With the signing of the Treaty of Versailles on June 28th, 1919; most of the world once engulfed in total war paused for reflection. The United States, which would not formally end hostilities with the defeated German Empire until the signing of the Treaty of Berlin on July 2nd, 1921, adopted a new sense that, perhaps, this was the “war to end all wars.”

             Wishing to commemorate this new found sense of peace; Farran Zerbe (historian of the American Numismatic Association and founder of the Chase Manhattan Bank Money Museum) proposed, at a meeting of the A.N.A., that a commemorative half dollar or silver dollar be issued for general circulation. Using the Pittman Act of 1918 as the impetus, the federal Commission of Fine Arts initiated a design competition for the new dollar coin.

 Anthony de Francisci, using his wife Teresa as a model, won the competition with his design that featured Liberty wearing a Romanesque radiate crown on the obverse with the legend: “LIBERTY” and IN GOD WE TRUST”; and an eagle perched atop a mountain peak with the legends: “UNITED STATES OF AMERICA”, “E PLURIBUS UNUM”,”ONE DOLLAR”, and “PEACE” on the reverse.
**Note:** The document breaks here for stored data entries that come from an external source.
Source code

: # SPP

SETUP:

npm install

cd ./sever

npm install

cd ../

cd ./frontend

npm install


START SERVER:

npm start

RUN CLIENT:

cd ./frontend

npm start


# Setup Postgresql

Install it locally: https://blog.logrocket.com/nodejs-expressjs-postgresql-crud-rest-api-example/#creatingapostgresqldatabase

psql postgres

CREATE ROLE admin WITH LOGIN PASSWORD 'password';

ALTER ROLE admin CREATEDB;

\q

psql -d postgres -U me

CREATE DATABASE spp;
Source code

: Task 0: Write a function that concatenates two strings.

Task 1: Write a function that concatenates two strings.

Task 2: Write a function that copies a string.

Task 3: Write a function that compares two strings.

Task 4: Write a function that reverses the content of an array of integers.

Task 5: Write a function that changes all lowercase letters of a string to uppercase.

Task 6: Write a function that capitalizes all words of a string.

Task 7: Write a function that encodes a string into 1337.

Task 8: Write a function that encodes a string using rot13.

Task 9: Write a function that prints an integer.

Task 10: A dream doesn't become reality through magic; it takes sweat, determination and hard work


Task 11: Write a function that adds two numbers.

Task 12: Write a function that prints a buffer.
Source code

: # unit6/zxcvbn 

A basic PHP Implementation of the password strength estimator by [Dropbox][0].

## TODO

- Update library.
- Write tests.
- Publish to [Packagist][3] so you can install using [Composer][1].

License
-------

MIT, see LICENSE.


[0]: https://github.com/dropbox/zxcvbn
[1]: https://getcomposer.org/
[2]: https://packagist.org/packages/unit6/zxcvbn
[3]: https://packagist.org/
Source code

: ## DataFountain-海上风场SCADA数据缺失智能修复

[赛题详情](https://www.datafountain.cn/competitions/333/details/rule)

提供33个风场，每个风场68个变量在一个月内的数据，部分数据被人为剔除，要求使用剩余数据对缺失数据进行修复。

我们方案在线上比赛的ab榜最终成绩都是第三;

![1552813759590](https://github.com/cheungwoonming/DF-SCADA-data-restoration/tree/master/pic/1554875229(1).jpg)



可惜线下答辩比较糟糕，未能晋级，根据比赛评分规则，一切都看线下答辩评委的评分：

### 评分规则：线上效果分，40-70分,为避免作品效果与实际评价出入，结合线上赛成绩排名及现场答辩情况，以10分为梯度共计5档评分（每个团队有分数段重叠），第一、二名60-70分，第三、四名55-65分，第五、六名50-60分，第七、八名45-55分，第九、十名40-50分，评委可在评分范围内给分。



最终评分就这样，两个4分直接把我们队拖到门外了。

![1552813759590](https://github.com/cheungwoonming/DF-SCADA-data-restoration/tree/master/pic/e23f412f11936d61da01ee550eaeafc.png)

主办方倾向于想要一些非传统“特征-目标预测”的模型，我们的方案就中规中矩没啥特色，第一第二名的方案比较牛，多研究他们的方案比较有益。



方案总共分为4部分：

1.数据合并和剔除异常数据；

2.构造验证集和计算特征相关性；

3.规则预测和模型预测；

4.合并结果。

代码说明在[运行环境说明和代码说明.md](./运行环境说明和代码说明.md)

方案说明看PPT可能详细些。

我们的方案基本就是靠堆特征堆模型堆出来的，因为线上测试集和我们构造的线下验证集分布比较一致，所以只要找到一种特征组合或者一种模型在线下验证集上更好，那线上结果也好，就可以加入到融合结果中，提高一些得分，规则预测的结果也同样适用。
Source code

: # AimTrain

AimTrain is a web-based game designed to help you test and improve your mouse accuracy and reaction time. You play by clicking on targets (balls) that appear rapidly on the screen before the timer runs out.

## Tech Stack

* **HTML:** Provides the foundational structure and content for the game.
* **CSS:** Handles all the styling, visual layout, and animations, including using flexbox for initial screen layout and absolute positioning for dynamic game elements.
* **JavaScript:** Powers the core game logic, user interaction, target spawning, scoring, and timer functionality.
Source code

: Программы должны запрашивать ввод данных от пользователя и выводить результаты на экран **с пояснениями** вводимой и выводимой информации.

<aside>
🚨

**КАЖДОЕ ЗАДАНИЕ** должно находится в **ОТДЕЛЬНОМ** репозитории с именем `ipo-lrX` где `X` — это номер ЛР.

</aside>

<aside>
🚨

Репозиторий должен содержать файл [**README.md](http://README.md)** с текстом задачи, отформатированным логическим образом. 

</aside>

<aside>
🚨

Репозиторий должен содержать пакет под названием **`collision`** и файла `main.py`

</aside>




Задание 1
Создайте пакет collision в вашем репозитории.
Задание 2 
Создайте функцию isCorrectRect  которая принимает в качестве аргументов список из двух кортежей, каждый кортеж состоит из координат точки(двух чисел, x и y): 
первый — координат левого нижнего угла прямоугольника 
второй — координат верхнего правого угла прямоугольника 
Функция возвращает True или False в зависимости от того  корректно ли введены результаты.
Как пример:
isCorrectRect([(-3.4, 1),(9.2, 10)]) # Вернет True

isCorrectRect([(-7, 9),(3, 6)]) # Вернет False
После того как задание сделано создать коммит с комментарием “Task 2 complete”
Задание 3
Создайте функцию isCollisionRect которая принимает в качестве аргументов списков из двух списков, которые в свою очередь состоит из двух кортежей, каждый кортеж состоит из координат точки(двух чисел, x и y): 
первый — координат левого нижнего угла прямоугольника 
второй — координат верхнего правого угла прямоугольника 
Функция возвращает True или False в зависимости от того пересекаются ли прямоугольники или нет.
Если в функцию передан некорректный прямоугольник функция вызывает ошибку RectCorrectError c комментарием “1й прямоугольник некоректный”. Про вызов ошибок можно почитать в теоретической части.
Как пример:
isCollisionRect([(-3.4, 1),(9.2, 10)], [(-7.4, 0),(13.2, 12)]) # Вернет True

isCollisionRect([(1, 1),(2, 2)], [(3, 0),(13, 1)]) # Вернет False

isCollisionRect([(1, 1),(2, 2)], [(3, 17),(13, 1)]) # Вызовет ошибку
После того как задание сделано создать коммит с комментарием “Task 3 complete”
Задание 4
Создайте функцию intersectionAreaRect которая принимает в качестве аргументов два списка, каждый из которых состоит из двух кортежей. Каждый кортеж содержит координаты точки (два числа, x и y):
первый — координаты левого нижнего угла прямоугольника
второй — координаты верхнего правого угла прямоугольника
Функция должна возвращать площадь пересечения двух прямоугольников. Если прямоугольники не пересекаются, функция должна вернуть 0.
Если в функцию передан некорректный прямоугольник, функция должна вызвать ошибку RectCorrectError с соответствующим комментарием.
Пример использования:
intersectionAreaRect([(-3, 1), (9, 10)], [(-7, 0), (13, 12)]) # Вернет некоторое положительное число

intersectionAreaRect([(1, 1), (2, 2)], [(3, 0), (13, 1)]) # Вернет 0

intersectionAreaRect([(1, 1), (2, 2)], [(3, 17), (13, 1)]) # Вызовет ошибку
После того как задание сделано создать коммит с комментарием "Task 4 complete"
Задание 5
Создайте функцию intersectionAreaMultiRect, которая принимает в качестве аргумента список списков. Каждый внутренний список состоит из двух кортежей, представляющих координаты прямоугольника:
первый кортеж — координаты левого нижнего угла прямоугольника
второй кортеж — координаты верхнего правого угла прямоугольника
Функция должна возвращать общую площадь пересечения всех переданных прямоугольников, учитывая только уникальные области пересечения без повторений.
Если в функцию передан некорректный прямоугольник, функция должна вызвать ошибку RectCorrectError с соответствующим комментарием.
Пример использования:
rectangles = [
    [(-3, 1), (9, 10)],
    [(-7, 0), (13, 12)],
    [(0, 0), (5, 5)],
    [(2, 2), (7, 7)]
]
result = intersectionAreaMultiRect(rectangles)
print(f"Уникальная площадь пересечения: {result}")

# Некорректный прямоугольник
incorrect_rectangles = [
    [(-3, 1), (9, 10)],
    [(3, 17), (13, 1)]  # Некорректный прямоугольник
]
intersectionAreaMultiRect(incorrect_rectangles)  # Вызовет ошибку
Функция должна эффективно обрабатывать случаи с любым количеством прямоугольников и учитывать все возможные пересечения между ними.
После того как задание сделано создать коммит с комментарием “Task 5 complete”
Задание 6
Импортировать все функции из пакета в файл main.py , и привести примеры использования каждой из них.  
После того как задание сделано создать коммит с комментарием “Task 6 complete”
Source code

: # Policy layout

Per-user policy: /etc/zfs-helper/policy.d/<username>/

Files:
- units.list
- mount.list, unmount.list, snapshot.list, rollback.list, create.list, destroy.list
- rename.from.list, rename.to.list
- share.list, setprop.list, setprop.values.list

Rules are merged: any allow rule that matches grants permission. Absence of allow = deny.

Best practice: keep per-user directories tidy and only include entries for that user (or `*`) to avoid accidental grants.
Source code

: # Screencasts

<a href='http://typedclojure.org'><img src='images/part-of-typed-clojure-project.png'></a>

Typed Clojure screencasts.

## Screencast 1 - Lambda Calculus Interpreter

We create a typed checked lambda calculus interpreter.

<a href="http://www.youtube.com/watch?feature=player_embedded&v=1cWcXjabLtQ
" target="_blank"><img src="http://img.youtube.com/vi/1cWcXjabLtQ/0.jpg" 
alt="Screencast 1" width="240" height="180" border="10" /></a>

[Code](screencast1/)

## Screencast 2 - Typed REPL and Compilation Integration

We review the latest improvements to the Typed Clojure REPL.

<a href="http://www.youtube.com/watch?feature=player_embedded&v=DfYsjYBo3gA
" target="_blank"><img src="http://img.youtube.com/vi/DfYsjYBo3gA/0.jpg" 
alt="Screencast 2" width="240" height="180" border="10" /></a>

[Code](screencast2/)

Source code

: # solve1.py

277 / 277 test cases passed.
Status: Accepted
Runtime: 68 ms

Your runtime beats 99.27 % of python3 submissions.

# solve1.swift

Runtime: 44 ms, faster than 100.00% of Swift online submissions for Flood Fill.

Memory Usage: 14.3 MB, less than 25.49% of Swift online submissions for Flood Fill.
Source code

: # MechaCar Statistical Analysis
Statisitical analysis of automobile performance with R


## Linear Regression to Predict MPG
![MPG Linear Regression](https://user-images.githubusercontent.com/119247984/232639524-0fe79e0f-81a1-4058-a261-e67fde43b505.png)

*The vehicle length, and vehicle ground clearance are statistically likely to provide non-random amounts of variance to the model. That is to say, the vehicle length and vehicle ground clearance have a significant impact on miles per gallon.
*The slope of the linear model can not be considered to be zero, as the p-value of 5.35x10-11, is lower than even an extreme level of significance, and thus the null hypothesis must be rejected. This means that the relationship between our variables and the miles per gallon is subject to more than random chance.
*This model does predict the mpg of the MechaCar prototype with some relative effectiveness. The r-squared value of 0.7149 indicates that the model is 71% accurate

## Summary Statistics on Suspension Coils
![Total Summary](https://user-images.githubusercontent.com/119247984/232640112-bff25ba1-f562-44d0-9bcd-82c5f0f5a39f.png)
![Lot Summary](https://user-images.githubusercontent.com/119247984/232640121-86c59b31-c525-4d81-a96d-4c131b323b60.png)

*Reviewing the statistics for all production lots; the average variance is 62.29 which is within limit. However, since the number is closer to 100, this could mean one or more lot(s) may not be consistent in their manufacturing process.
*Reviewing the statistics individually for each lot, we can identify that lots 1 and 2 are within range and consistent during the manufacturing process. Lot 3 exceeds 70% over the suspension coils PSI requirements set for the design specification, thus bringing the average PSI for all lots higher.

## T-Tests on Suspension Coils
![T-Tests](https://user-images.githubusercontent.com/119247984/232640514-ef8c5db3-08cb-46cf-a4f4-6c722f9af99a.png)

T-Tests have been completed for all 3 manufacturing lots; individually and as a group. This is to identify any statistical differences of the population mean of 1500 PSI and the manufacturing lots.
De Francisci’s first design for the reverse depicted the eagle clutching a broken sword symbolizing disarmament. This device was viewed by government officials as symbolizing a defeat rather than a negotiated peace and was rejected. The mint had George Morgan (designer of the previously issued Morgan Silver Dollar) rework the eagle so that it was now clutching an olive branch. De Francisci used Roman style lettering on the obverse, notably using a Roman “V” for a “U” in “TRVST.” Many people mistakenly to this day believe that this stylized “U” is intended to symbolize “V” for Victory.

 Morgan also re-worked the lettering on the reverse. Unfortunately it didn’t match the lettering on the obverse, creating the above mentioned confusion.  The new silver dollar was minted in high relief in 1921, its first year of issue. In 1922 the relief of the coin was lowered (by hammering the electroplate model with a flat board!) to facilitate the minting process. The Peace Dollar would be minted until 1935 when designated silver supplies were exhausted. This dollar commemorating Peace would be the last of the general circulation silver dollars minted by the United States.